We revisit the original approach of using deep learning and neural networks to solve differential equations by incorporating the knowledge of the equation. This is done by adding a dedicated term to the loss function during the optimization procedure in the training process. The so-called physics-informed neural networks (PINNs) are tested on a variety of academic ordinary differential equations in order to highlight the benefits and drawbacks of this approach with respect to standard integration methods. We focus on the possibility to use the least possible amount of data into the training process. The principles of PINNs for solving differential equations by enforcing physical laws via penalizing terms are reviewed.
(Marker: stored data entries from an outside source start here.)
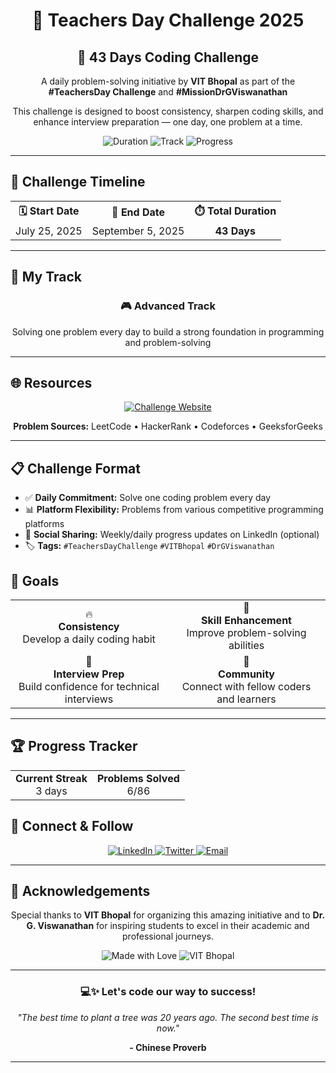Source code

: <div align="center">
  <h1>🎯 Teachers Day Challenge 2025</h1>
  <h2>🚀 43 Days Coding Challenge</h2>
  
  <p>A daily problem-solving initiative by <strong>VIT Bhopal</strong> as part of the <strong>#TeachersDay Challenge</strong> and <strong>#MissionDrGViswanathan</strong></p>
  
  <p>This challenge is designed to boost consistency, sharpen coding skills, and enhance interview preparation — one day, one problem at a time.</p>
  
  <img src="https://img.shields.io/badge/Duration-43%20Days-brightgreen?style=for-the-badge" alt="Duration">
  <img src="https://img.shields.io/badge/Track-Beginner-blue?style=for-the-badge" alt="Track">
  <img src="https://img.shields.io/badge/Progress-0%2F43-red?style=for-the-badge" alt="Progress">
</div>

<hr>

<h2>📅 Challenge Timeline</h2>

<table align="center">
  <tr>
    <th>🗓️ Start Date</th>
    <th>🏁 End Date</th>
    <th>⏱️ Total Duration</th>
  </tr>
  <tr>
    <td align="center">July 25, 2025</td>
    <td align="center">September 5, 2025</td>
    <td align="center"><strong>43 Days</strong></td>
  </tr>
</table>

<hr>

<h2>🎯 My Track</h2>

<div align="center">
  <h3>🎮 Advanced Track</h3>
  <p>Solving one problem every day to build a strong foundation in programming and problem-solving</p>
</div>

<hr>

<h2>🌐 Resources</h2>

<div align="center">
  <p>
    <a href="https://teachers-day-vitb.vercel.app" target="_blank">
      <img src="https://img.shields.io/badge/Challenge%20Website-Visit-blue?style=for-the-badge&logo=vercel" alt="Challenge Website">
    </a>
  </p>
  
  <p><strong>Problem Sources:</strong> LeetCode • HackerRank • Codeforces • GeeksforGeeks</p>
</div>

<hr>

<h2>📋 Challenge Format</h2>

<ul>
  <li>✅ <strong>Daily Commitment:</strong> Solve one coding problem every day</li>
  <li>📊 <strong>Platform Flexibility:</strong> Problems from various competitive programming platforms</li>
  <li>📱 <strong>Social Sharing:</strong> Weekly/daily progress updates on LinkedIn (optional)</li>
  <li>🏷️ <strong>Tags:</strong> <code>#TeachersDayChallenge</code> <code>#VITBhopal</code> <code>#DrGViswanathan</code></li>
</ul>

<h2>🎯 Goals</h2>

<div align="center">
  <table>
    <tr>
      <td align="center">🔥<br><strong>Consistency</strong><br>Develop a daily coding habit</td>
      <td align="center">💪<br><strong>Skill Enhancement</strong><br>Improve problem-solving abilities</td>
    </tr>
    <tr>
      <td align="center">🚀<br><strong>Interview Prep</strong><br>Build confidence for technical interviews</td>
      <td align="center">🤝<br><strong>Community</strong><br>Connect with fellow coders and learners</td>
    </tr>
  </table>
</div>

<hr>

<h2>🏆 Progress Tracker</h2>

<div align="center">
  <table>
    <tr>
      <td align="center"><strong>Current Streak</strong><br>3 days</td>
      <td align="center"><strong>Problems Solved</strong><br>6/86</td>
    </tr>
  </table>
</div>

<h2>🤝 Connect & Follow</h2>

<div align="center">
  <a href="https://linkedin.com/in/yourprofile" target="_blank">
    <img src="https://img.shields.io/badge/LinkedIn-Connect-blue?style=for-the-badge&logo=linkedin" alt="LinkedIn">
  </a>
  <a href="https://twitter.com/yourhandle" target="_blank">
    <img src="https://img.shields.io/badge/Twitter-Follow-1da1f2?style=for-the-badge&logo=twitter" alt="Twitter">
  </a>
  <a href="mailto:your.email@example.com">
    <img src="https://img.shields.io/badge/Email-Contact-red?style=for-the-badge&logo=gmail" alt="Email">
  </a>
</div>

<hr>

<h2>🙏 Acknowledgements</h2>

<div align="center">
  <p>Special thanks to <strong>VIT Bhopal</strong> for organizing this amazing initiative and to <strong>Dr. G. Viswanathan</strong> for inspiring students to excel in their academic and professional journeys.</p>
  
  <img src="https://img.shields.io/badge/Made%20with-❤️-red?style=for-the-badge" alt="Made with Love">
  <img src="https://img.shields.io/badge/VIT-Bhopal-orange?style=for-the-badge" alt="VIT Bhopal">
</div>

<hr>

<div align="center">
  <h3>💻✨ Let's code our way to success!</h3>
  <p><em>"The best time to plant a tree was 20 years ago. The second best time is now."</em></p>
  <p><strong>- Chinese Proverb</strong></p>
</div>

<hr>
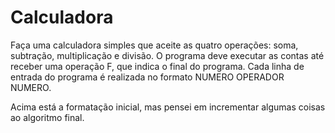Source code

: # Calculadora #

Faça uma calculadora simples que aceite as quatro operações: soma, subtração, multiplicação e divisão. O programa deve executar as contas até receber uma operação F, que indica o final do programa. Cada linha de entrada do programa é realizada no formato NUMERO OPERADOR NUMERO.

Acima está a formatação inicial, mas pensei em incrementar algumas coisas ao algoritmo final.
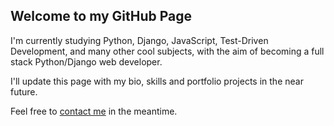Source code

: ## Welcome to my GitHub Page

I'm currently studying Python, Django, JavaScript, Test-Driven Development, and many other cool subjects, with the aim of becoming a full stack Python/Django web developer.

I'll update this page with my bio, skills and portfolio projects in the near future.

Feel free to [contact me](mailto:raoul@raoulcapello.nl) in the meantime.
A tutorial on a simple equation model illustrates how to put into practice the method for ordinary differential equations. Benchmark tests show that a very small amount of training data is sufficient to predict the solution when the non linearity of the problem is weak. However, this is not the case in strongly non linear problems where a priori knowledge of training data over some partial or the whole time integration interval is necessary.

翻译：我们重新审视了利用深度学习与神经网络求解微分方程的原始方法，该方法通过将方程知识融入优化过程，在训练阶段向损失函数添加专用项来实现。将所谓的物理信息神经网络应用于多种学术常微分方程，以突出该方法相较于标准积分法的优势与不足。我们重点关注在训练过程中尽可能减少数据使用的可能性。回顾了通过惩罚项强制执行物理定律的PINNs求解微分方程原理。通过一个简单方程模型的教程，阐明了如何将该方法应用于常微分方程实践。基准测试表明，当问题非线性较弱时，极少量训练数据即可预测解。然而，在强非线性问题中则不然，此时需要预先获取部分或整个时间积分区间上的训练数据知识。